Like peanut butter and jelly, ETL and data modeling are a winning combo. 

  • Data modeling analyzes data objects and figures out the relationships between them. It generates a theoretical representation of data objects — vendors or customers in SaaS databases — and how to store objects in a system, defining the rules for the relationship between tables
  • Extract, Transform, Load (ETL) applies these rules and checks them for anomalies. It makes sure data is ready for analysis. Then it loads this data into a data warehouse. 

Data modeling can't exist without ETL, and ETL can't exist with data modeling. Not if you want to model data properly. Combining the two defines the rules for data transformations and preps data for big data analytics

In the age of big data, businesses can learn more than ever about their customers, identify new product opportunities, and so on. However, for accurate data analysis, analysts should understand the relationship between pieces of information and how data flows in a system. Therefore, ETL data modeling is critical for data aggregation across disparate tools and platforms. 

Integrate.io's no-code point-and-click ETL solution optimizes data modeling in your organization. Prepare data for the data warehouse of your choice and generate better analytics and data quality. Schedule a call to learn about Integrate.io's 14-day demo. 

Table of Contents:

  1. Why You Need ETL Data Modeling
  2. How ETL Data Modeling Can Drive Business Insights
  3. Best Practices for ETL Data Modeling
  4. The ETL Process Explained
  5. Challenges in ETL Data Modeling
  6. How Integrate.io Helps ETL Data Modeling  

Why You Need ETL Data Modeling

The primary purpose of any data warehouse is to make it easy for analysts to query data and gather real-time insights for workflows. To achieve that, data should be reliable and accessible. 

Data modeling takes care of the reliability part through the visual representation of information. It addresses entity integrity and referential integrity with the help of keys.  

  • Entity integrity refers to the reliability of data within an entity.
  • Referential integrity refers to data reliability between entities. 

Let's explore that with a simple example of two entities (or, in the world of data, "tables"): Vendors and products. 

To maintain data integrity, each vendor and each product within their respective table has a unique ID. This provision is to avoid data duplication. Data modeling achieves that with the help of primary keys. To achieve data reliability between vendors and products, data modeling uses foreign keys, which are the primary keys of a table that exist in another table. In our example, the unique key for one vendor can identify the different products he makes.

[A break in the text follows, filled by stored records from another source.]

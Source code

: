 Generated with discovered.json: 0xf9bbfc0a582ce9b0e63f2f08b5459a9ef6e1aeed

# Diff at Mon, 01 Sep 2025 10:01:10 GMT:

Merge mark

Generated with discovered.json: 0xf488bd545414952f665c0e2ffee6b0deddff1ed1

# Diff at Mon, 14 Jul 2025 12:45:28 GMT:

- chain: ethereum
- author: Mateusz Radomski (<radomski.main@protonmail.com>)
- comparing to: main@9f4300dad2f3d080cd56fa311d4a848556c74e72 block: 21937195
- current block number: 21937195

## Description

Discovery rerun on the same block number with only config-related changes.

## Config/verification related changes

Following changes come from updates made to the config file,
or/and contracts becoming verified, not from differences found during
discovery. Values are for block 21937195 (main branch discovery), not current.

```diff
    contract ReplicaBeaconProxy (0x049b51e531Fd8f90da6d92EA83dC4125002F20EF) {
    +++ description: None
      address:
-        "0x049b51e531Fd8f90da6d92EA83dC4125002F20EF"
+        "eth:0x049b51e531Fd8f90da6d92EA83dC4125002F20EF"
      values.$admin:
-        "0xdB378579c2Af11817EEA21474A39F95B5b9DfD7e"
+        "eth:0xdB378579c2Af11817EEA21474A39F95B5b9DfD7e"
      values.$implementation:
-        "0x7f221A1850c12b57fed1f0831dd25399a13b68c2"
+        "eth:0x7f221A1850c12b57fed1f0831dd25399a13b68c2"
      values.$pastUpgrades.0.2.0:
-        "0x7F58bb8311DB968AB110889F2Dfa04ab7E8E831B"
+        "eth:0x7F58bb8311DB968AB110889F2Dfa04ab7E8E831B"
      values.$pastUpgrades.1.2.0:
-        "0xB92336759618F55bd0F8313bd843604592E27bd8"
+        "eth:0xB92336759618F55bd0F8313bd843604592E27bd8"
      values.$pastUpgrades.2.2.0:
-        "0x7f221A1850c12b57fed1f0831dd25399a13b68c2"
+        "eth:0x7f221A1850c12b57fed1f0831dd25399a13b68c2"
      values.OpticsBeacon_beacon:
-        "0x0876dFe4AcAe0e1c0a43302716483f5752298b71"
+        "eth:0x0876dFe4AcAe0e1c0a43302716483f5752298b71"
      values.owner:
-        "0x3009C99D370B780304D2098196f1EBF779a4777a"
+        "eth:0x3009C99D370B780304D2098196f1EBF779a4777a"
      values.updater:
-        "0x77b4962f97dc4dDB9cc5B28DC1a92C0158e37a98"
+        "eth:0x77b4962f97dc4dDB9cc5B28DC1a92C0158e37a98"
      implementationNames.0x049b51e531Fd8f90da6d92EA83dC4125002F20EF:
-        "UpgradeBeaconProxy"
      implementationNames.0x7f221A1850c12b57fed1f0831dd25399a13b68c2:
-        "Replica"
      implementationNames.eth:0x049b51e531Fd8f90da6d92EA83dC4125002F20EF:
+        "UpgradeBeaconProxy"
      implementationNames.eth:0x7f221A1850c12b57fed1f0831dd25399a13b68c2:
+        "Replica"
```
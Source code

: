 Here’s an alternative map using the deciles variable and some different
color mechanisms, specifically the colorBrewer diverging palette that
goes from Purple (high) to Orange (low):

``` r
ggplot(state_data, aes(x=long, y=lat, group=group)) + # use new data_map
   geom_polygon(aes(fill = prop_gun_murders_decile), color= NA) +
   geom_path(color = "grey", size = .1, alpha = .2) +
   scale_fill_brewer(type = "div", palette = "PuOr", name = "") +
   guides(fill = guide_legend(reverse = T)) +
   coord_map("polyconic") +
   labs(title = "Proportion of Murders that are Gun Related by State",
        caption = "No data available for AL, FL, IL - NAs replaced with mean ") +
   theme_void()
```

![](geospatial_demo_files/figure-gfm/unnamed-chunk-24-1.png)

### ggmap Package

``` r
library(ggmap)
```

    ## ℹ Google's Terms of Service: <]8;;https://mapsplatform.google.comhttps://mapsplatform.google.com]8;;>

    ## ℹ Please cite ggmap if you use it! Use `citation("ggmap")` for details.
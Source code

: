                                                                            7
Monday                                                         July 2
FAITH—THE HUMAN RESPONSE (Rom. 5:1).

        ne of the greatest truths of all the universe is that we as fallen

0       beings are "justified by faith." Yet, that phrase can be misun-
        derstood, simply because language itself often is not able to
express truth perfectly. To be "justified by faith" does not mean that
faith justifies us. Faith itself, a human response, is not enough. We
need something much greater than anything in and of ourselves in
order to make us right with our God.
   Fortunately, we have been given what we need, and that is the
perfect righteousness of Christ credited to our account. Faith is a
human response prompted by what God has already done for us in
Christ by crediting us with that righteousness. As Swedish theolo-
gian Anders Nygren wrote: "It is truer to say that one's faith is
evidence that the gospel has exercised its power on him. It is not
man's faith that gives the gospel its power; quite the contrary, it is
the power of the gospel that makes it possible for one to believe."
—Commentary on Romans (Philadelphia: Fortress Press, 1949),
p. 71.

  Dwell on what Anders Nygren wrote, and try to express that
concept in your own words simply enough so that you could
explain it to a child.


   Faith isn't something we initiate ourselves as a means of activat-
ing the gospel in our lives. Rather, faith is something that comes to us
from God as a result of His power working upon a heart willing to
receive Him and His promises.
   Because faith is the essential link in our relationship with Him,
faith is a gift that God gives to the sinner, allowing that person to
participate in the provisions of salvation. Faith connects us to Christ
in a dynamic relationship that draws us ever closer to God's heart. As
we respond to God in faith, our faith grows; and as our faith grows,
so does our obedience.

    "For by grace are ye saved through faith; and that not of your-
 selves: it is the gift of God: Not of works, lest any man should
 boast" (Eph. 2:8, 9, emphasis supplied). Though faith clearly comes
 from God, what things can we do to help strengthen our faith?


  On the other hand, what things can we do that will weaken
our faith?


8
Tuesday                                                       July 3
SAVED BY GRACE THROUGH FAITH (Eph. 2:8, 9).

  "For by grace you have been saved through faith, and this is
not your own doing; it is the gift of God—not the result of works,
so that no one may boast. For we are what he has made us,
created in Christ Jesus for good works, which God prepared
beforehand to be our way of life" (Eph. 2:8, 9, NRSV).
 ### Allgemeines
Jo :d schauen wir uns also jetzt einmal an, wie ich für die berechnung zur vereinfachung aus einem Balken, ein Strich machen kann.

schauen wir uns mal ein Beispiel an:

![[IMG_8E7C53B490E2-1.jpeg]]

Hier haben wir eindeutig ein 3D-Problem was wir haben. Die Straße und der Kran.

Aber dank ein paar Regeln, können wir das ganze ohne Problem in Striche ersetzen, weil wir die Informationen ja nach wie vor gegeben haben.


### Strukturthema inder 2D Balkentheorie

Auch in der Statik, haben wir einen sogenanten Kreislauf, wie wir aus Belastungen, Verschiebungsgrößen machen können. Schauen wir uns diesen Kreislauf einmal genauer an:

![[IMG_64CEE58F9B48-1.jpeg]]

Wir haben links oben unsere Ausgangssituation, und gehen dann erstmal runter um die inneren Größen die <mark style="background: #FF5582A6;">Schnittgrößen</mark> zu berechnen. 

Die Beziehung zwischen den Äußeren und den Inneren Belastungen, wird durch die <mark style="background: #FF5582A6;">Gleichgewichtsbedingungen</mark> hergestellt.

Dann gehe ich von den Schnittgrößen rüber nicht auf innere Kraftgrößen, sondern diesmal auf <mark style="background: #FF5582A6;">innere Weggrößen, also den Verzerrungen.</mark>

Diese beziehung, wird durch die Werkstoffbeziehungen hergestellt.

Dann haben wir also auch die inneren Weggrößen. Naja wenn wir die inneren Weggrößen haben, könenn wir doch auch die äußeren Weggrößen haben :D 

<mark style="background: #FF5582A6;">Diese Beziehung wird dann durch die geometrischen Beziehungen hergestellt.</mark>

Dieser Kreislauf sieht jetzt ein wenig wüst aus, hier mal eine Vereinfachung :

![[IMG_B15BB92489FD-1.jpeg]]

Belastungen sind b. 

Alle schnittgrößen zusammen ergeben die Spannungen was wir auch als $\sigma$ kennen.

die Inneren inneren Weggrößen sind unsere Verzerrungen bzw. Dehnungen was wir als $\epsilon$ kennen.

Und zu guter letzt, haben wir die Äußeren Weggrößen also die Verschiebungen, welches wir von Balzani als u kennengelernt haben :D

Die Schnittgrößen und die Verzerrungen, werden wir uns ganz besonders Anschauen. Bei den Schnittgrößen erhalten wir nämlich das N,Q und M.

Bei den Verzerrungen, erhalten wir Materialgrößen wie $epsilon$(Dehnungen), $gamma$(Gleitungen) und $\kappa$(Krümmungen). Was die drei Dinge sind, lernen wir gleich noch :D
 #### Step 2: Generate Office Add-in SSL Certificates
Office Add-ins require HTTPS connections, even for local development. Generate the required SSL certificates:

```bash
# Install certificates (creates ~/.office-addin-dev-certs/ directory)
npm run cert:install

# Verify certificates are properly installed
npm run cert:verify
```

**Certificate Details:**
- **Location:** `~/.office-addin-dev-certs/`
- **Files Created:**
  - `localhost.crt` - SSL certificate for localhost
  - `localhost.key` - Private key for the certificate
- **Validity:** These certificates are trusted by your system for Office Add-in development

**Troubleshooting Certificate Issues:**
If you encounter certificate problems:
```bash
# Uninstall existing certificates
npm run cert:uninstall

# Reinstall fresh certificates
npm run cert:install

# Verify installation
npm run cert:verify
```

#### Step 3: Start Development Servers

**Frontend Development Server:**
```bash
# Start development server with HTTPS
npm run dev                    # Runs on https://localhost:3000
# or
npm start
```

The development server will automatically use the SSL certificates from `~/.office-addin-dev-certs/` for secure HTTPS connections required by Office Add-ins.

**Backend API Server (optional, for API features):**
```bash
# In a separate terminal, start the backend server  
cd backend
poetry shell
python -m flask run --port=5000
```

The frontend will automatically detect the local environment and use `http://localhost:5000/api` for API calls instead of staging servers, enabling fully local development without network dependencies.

Here, it is crucial to note the difference between 'transformations' of ETL and data modeling. The latter defines the rules for the relationship between tables. ETL applies those rules and checks for anomalies to ensure data is ready for analysis before being loaded into the data warehouse. This two-step process optimizes data transformation.

How ETL Data Modeling Can Drive Business Insights

 

The end-goal of a data warehouse is to facilitate business intelligence. Simply querying your sales figures year-on-year for a product will give you basic information about how your business is doing. However, if you can query sales figures against different demographics, or events, for instance, that is when things get interesting.

Doing so requires the aggregation of data. Transactional systems aren't the best at aggregation tasks. A transactional system, such as a CRM software or an ERP tool, records transactions or events like sales or page visits. The primary goal of transactional systems is data retention. These databases aren't suitable for data analysis.

Enter the world of dimensional modeling. Dimensional modeling uses two key concepts: fact tables and dimension tables.

  • Fact tables store data that users need to analyze. This data is quantitative, such as sales, profits, or cost of goods.
  • Dimension tables hold information on the various ways that users can analyze data in tables. It provides a descriptive context to facts in a system. 

There are various approaches to dimensional data models, including OLAP and OLTP.

ETL data modeling, with the help of star schemas, builds bridges between facts and dimensions. Star schemas rely on a combination of dimensions to make different dimension tables. Any of these combinations should correspond to exactly one record in the fact table. Doing so achieves two goals:

  • Avoiding data duplicity
  • Expediting the process of aggregation and analysis

Modern data warehouses, though, are doing away with star schemas in favor of wide tables with many columns, which is explained in the next section. 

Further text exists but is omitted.